What you should give back is a precise copy of the lines below from the one containing "Calculou-se a altura" through the one containing "Create a sphere", with no pictures.

━━━━━ DATA

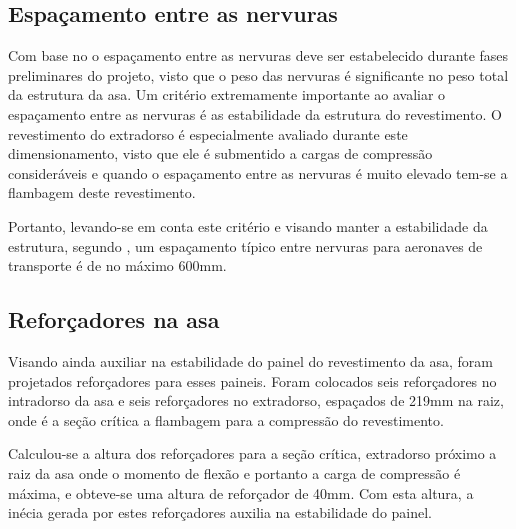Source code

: \subsection{Espaçamento entre as nervuras}
Com base no \cite{niu1999airframe} o espaçamento entre as nervuras deve ser estabelecido durante fases preliminares do projeto, visto que o peso das nervuras é significante no peso total da estrutura da asa. Um critério extremamente importante ao avaliar o espaçamento entre as nervuras é as estabilidade da estrutura do revestimento. O revestimento do extradorso é especialmente avaliado durante este dimensionamento, visto que ele é submentido a cargas de compressão consideráveis e quando o espaçamento entre as nervuras é muito elevado tem-se a flambagem deste revestimento.

Portanto, levando-se em conta este critério e visando manter a estabilidade da estrutura, segundo \cite{roskam}, um espaçamento típico entre nervuras para aeronaves de transporte é de no máximo 600mm.

\subsection{Reforçadores na asa}
Visando ainda auxiliar na estabilidade do painel do revestimento da asa, foram projetados reforçadores para esses paineis. Foram colocados seis reforçadores no intradorso da asa e seis reforçadores no extradorso, espaçados de 219mm na raiz, onde é a seção crítica a flambagem para a compressão do revestimento.

Calculou-se a altura dos reforçadores para a seção crítica, extradorso próximo a raiz da asa onde o momento de flexão e portanto a carga de compressão é máxima, e obteve-se uma altura de reforçador de 40mm. Com esta altura, a inécia gerada por estes reforçadores auxilia na estabilidade do painel. 



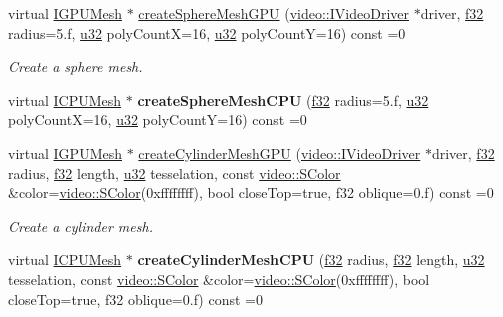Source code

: \begin{DoxyCompactItemize}
\item 
virtual \hyperlink{classirr_1_1scene_1_1IMesh}{I\+G\+P\+U\+Mesh} $\ast$ \hyperlink{classirr_1_1scene_1_1IGeometryCreator_abdea997960c37f721892203312dcadbd}{create\+Sphere\+Mesh\+G\+PU} (\hyperlink{classirr_1_1video_1_1IVideoDriver}{video\+::\+I\+Video\+Driver} $\ast$driver, \hyperlink{namespaceirr_a0277be98d67dc26ff93b1a6a1d086b07}{f32} radius=5.f, \hyperlink{namespaceirr_a0416a53257075833e7002efd0a18e804}{u32} poly\+CountX=16, \hyperlink{namespaceirr_a0416a53257075833e7002efd0a18e804}{u32} poly\+CountY=16) const  =0
\begin{DoxyCompactList}\small\item\em Create a sphere mesh. \end{DoxyCompactList}\item 
virtual \hyperlink{classirr_1_1scene_1_1IMesh}{I\+C\+P\+U\+Mesh} $\ast$ {\bfseries create\+Sphere\+Mesh\+C\+PU} (\hyperlink{namespaceirr_a0277be98d67dc26ff93b1a6a1d086b07}{f32} radius=5.f, \hyperlink{namespaceirr_a0416a53257075833e7002efd0a18e804}{u32} poly\+CountX=16, \hyperlink{namespaceirr_a0416a53257075833e7002efd0a18e804}{u32} poly\+CountY=16) const  =0\hypertarget{classirr_1_1scene_1_1IGeometryCreator_a4302454584a0fb49e2be465d191fe79d}{}\label{classirr_1_1scene_1_1IGeometryCreator_a4302454584a0fb49e2be465d191fe79d}

\item 
virtual \hyperlink{classirr_1_1scene_1_1IMesh}{I\+G\+P\+U\+Mesh} $\ast$ \hyperlink{classirr_1_1scene_1_1IGeometryCreator_a407144cf0d15dcac00cdbf32478cb62b}{create\+Cylinder\+Mesh\+G\+PU} (\hyperlink{classirr_1_1video_1_1IVideoDriver}{video\+::\+I\+Video\+Driver} $\ast$driver, \hyperlink{namespaceirr_a0277be98d67dc26ff93b1a6a1d086b07}{f32} radius, \hyperlink{namespaceirr_a0277be98d67dc26ff93b1a6a1d086b07}{f32} length, \hyperlink{namespaceirr_a0416a53257075833e7002efd0a18e804}{u32} tesselation, const \hyperlink{classirr_1_1video_1_1SColor}{video\+::\+S\+Color} \&color=\hyperlink{classirr_1_1video_1_1SColor}{video\+::\+S\+Color}(0xffffffff), bool close\+Top=true, f32 oblique=0.\+f) const  =0
\begin{DoxyCompactList}\small\item\em Create a cylinder mesh. \end{DoxyCompactList}\item 
virtual \hyperlink{classirr_1_1scene_1_1IMesh}{I\+C\+P\+U\+Mesh} $\ast$ {\bfseries create\+Cylinder\+Mesh\+C\+PU} (\hyperlink{namespaceirr_a0277be98d67dc26ff93b1a6a1d086b07}{f32} radius, \hyperlink{namespaceirr_a0277be98d67dc26ff93b1a6a1d086b07}{f32} length, \hyperlink{namespaceirr_a0416a53257075833e7002efd0a18e804}{u32} tesselation, const \hyperlink{classirr_1_1video_1_1SColor}{video\+::\+S\+Color} \&color=\hyperlink{classirr_1_1video_1_1SColor}{video\+::\+S\+Color}(0xffffffff), bool close\+Top=true, f32 oblique=0.\+f) const  =0\hypertarget{classirr_1_1scene_1_1IGeometryCreator_a16fa2473091b8b5b8c11e4c8a67eccb4}{}\label{classirr_1_1scene_1_1IGeometryCreator_a16fa2473091b8b5b8c11e4c8a67eccb4}


\end{DoxyCompactItemize}
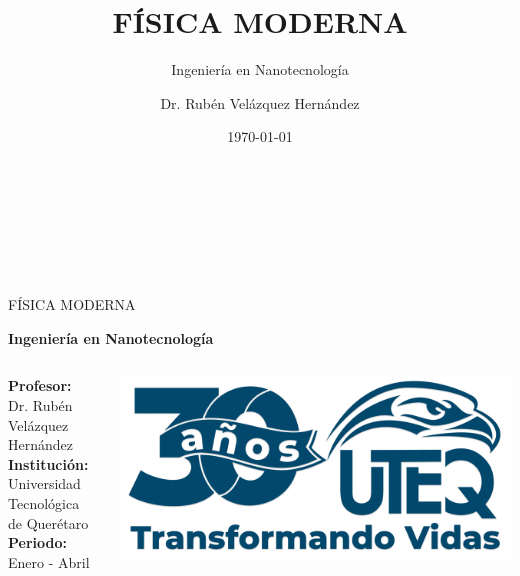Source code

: \documentclass[aspectratio=169]{beamer} %
\title{\textbf{FÍSICA MODERNA}}
\subtitle{Ingeniería en Nanotecnología}
\author{Dr. Rubén Velázquez Hernández}
\date{\today}
\institute{Universidad Tecnológica de Querétaro}
\begin{document}
	
	\begin{frame}
		\vspace*{2cm} %
		\begin{center}
			{\Large\bfseries\textcolor{uteqDarkBlue}{\inserttitle}}\\[0.5cm]
			{\large\textcolor{uteqDarkBlue}{\insertsubtitle}}\\[1cm]
			{\normalsize\textcolor{uteqDarkBlue}{\insertauthor}}\\[0.3cm]
			{\small\textcolor{uteqDarkBlue}{\insertinstitute}}\\[0.3cm]
			{\small\textcolor{uteqDarkBlue}{\insertdate}}
		\end{center}
	\end{frame}
	
	\begin{frame}{FÍSICA MODERNA}
		\vspace{0.5cm}
		\begin{center}
			{\large\textbf{Ingeniería en Nanotecnología}}\\[1.5cm]
			
			\begin{columns}
				\begin{column}{0.6\textwidth}
					{\normalsize\textbf{Profesor:}}\\
					Dr. Rubén Velázquez Hernández\\[0.5cm]
					
					{\normalsize\textbf{Institución:}}\\
					Universidad Tecnológica de Querétaro\\[0.5cm]
					
					{\normalsize\textbf{Periodo:}}\\
					Enero - Abril \the\year
				\end{column}
				
				\begin{column}{0.35\textwidth}
					\includegraphics[width=\textwidth]{logo-uteq.png}
				\end{column}
			\end{columns}
		\end{center}
	\end{frame}
	
\end{document}
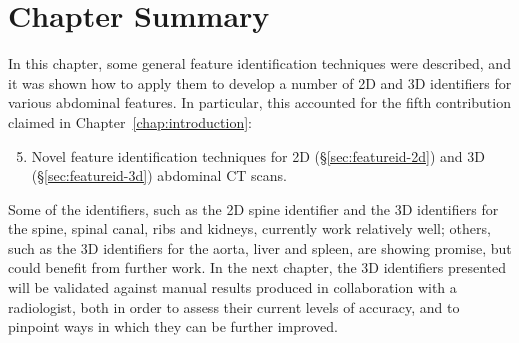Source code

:\afterpage{\clearpage}
\newpage

\section{Chapter Summary}

In this chapter, some general feature identification techniques were described, and it was shown how to apply them to develop a number of 2D and 3D identifiers for various abdominal features. In particular, this accounted for the fifth contribution claimed in Chapter~\ref{chap:introduction}:
%
\begin{enumerate}
\setcounter{enumi}{4}
\item Novel feature identification techniques for 2D (\S\ref{sec:featureid-2d}) and 3D (\S\ref{sec:featureid-3d}) abdominal CT scans.
\end{enumerate}
%
Some of the identifiers, such as the 2D spine identifier and the 3D identifiers for the spine, spinal canal, ribs and kidneys, currently work relatively well; others, such as the 3D identifiers for the aorta, liver and spleen, are showing promise, but could benefit from further work. In the next chapter, the 3D identifiers presented will be validated against manual results produced in collaboration with a radiologist, both in order to assess their current levels of accuracy, and to pinpoint ways in which they can be further improved.
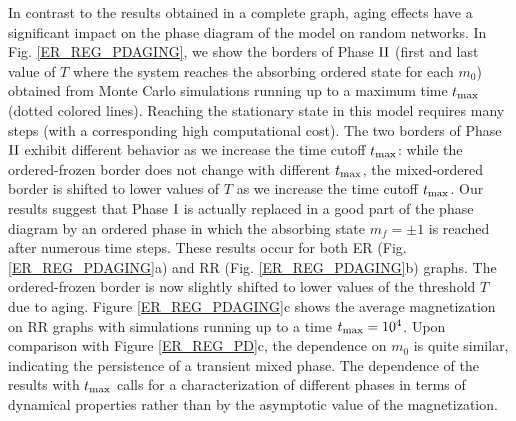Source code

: In contrast to the results obtained in a complete graph, aging effects have a significant impact on the phase diagram of the model on random networks. In Fig. \ref{ER_REG_PDAGING}, we show the borders of Phase ${\rm II}$ (first and last value of $T$ where the system reaches the absorbing ordered state for each $m_0$) obtained from Monte Carlo simulations running up to a maximum time $t_{\rm max}$ (dotted colored lines). Reaching the stationary state in this model requires many steps (with a corresponding high computational cost). The two borders of Phase ${\rm II}$ exhibit different behavior as we increase the time cutoff $t_{\rm max}$: while the ordered-frozen border does not change with different $t_{\rm max}$, the mixed-ordered border is shifted to lower values of $T$ as we increase the time cutoff $t_{\rm max}$. Our results suggest that Phase ${\rm I}$ is actually replaced in a good part of the phase diagram by an ordered phase in which the absorbing state $m_f = \pm 1$ is reached after numerous time steps. These results occur for both ER (Fig. \ref{ER_REG_PDAGING}a) and RR (Fig. \ref{ER_REG_PDAGING}b) graphs. The ordered-frozen border is now slightly shifted to lower values of the threshold $T$ due to aging. Figure \ref{ER_REG_PDAGING}c shows the average magnetization on RR graphs with simulations running up to a time $t_{\rm max} = 10^4$. Upon comparison with Figure \ref{ER_REG_PD}c, the dependence on $m_0$ is quite similar, indicating the persistence of a transient mixed phase. The dependence of the results with $t_{\rm max}$ calls for a characterization of different phases in terms of dynamical properties rather than by the asymptotic value of the magnetization.


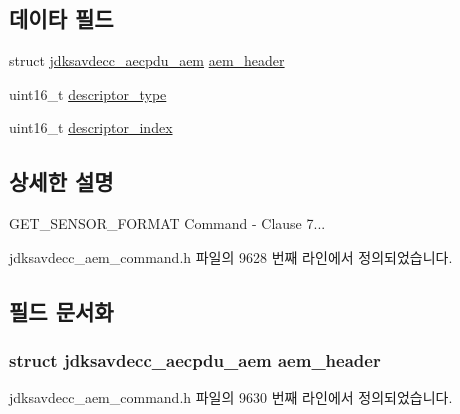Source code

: \subsection*{데이타 필드}
\begin{DoxyCompactItemize}
\item 
struct \hyperlink{structjdksavdecc__aecpdu__aem}{jdksavdecc\+\_\+aecpdu\+\_\+aem} \hyperlink{structjdksavdecc__aem__command__get__sensor__format_ae1e77ccb75ff5021ad923221eab38294}{aem\+\_\+header}
\item 
uint16\+\_\+t \hyperlink{structjdksavdecc__aem__command__get__sensor__format_ab7c32b6c7131c13d4ea3b7ee2f09b78d}{descriptor\+\_\+type}
\item 
uint16\+\_\+t \hyperlink{structjdksavdecc__aem__command__get__sensor__format_a042bbc76d835b82d27c1932431ee38d4}{descriptor\+\_\+index}
\end{DoxyCompactItemize}


\subsection{상세한 설명}
G\+E\+T\+\_\+\+S\+E\+N\+S\+O\+R\+\_\+\+F\+O\+R\+M\+AT Command -\/ Clause 7... 

jdksavdecc\+\_\+aem\+\_\+command.\+h 파일의 9628 번째 라인에서 정의되었습니다.



\subsection{필드 문서화}
\subsubsection[{\texorpdfstring{aem\+\_\+header}{aem_header}}]{\setlength{\rightskip}{0pt plus 5cm}struct {\bf jdksavdecc\+\_\+aecpdu\+\_\+aem} aem\+\_\+header}\hypertarget{structjdksavdecc__aem__command__get__sensor__format_ae1e77ccb75ff5021ad923221eab38294}{}\label{structjdksavdecc__aem__command__get__sensor__format_ae1e77ccb75ff5021ad923221eab38294}


jdksavdecc\+\_\+aem\+\_\+command.\+h 파일의 9630 번째 라인에서 정의되었습니다.

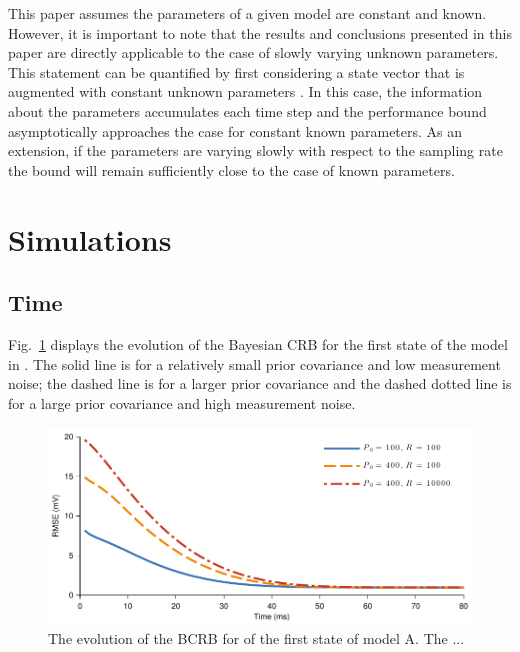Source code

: \documentclass{article}
\begin{document}
This paper assumes the parameters of a given model are constant and known. However, it is important to note that the results and conclusions presented in this paper are directly applicable to the case of slowly varying unknown parameters. This statement can be quantified by first considering a state vector that is augmented with constant unknown parameters \cite{sdf}. In this case, the information about the parameters accumulates each time step and the performance bound asymptotically approaches the case for constant known parameters. As an extension, if the parameters are varying slowly with respect to the sampling rate the bound will remain sufficiently close to the case of known parameters.

\section{Simulations}\label{sec:Simulations}

\subsection{Time}

Fig.~\ref{fig:DynamicCRB} displays the evolution of the Bayesian CRB for the first state of the model in \cite{Silva1974}. The solid line is for a relatively small prior covariance and low measurement noise; the dashed line is for a larger prior covariance and the dashed dotted line is for a large prior covariance and high measurement noise.

\begin{figure}[ht]
  \begin{center}
    \includegraphics{./figures/pdf/DynamicCRB}
  \end{center}
  \caption{The evolution of the BCRB for of the first state of model A. The ... }
  \label{fig:DynamicCRB}
\end{figure}
\end{document}
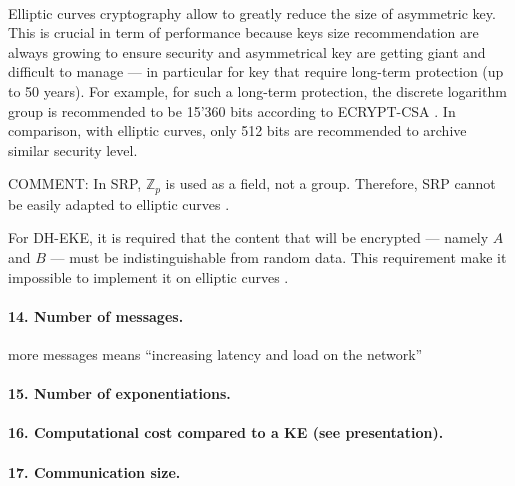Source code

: \documentclass[../report.tex]{subfiles}
\begin{document}
\paragraph{}
Elliptic curves cryptography allow to greatly reduce the size of asymmetric key.
This is crucial in term of performance because keys size recommendation are always growing to ensure security and asymmetrical key are getting giant and difficult to manage --- in particular for key that require long-term protection (up to 50 years). For example, for such a long-term protection, the discrete logarithm group is recommended to be 15'360 bits according to ECRYPT-CSA \cite{https://www.keylength.com/en/3/}.
In comparison, with elliptic curves, only 512 bits are recommended to archive similar security level.

COMMENT: 
In SRP, $\mathbb{Z}_p$ is used as a field, not a group. Therefore, SRP cannot be easily adapted to elliptic curves \cite{CAA}.


For DH-EKE, it is required that the content that will be encrypted --- namely $A$ and $B$ --- must be indistinguishable from random data. 
This requirement make it impossible to implement it on elliptic curves \cite{https://tools.ietf.org/id/draft-ietf-kitten-krb-spake-preauth-00.html}. %


\paragraph{14. Number of messages.}
more messages means ``increasing latency and load on the network''


\paragraph{15. Number of exponentiations.}


\paragraph{16. Computational cost compared to a KE (see \cite{KHAPE_Paper} presentation).}


\paragraph{17. Communication size.}
\end{document}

━━━━━━━━━━

# TASK SOLUTION:
Calculou-se a altura dos reforçadores para a seção crítica, extradorso próximo a raiz da asa onde o momento de flexão e portanto a carga de compressão é máxima, e obteve-se uma altura de reforçador de 40mm. Com esta altura, a inécia gerada por estes reforçadores auxilia na estabilidade do painel. 



Source code

: \begin{DoxyCompactItemize}
\item 
virtual \hyperlink{classirr_1_1scene_1_1IMesh}{I\+G\+P\+U\+Mesh} $\ast$ \hyperlink{classirr_1_1scene_1_1IGeometryCreator_abdea997960c37f721892203312dcadbd}{create\+Sphere\+Mesh\+G\+PU} (\hyperlink{classirr_1_1video_1_1IVideoDriver}{video\+::\+I\+Video\+Driver} $\ast$driver, \hyperlink{namespaceirr_a0277be98d67dc26ff93b1a6a1d086b07}{f32} radius=5.f, \hyperlink{namespaceirr_a0416a53257075833e7002efd0a18e804}{u32} poly\+CountX=16, \hyperlink{namespaceirr_a0416a53257075833e7002efd0a18e804}{u32} poly\+CountY=16) const  =0
\begin{DoxyCompactList}\small\item\em Create a sphere mesh. \end{DoxyCompactList}\item 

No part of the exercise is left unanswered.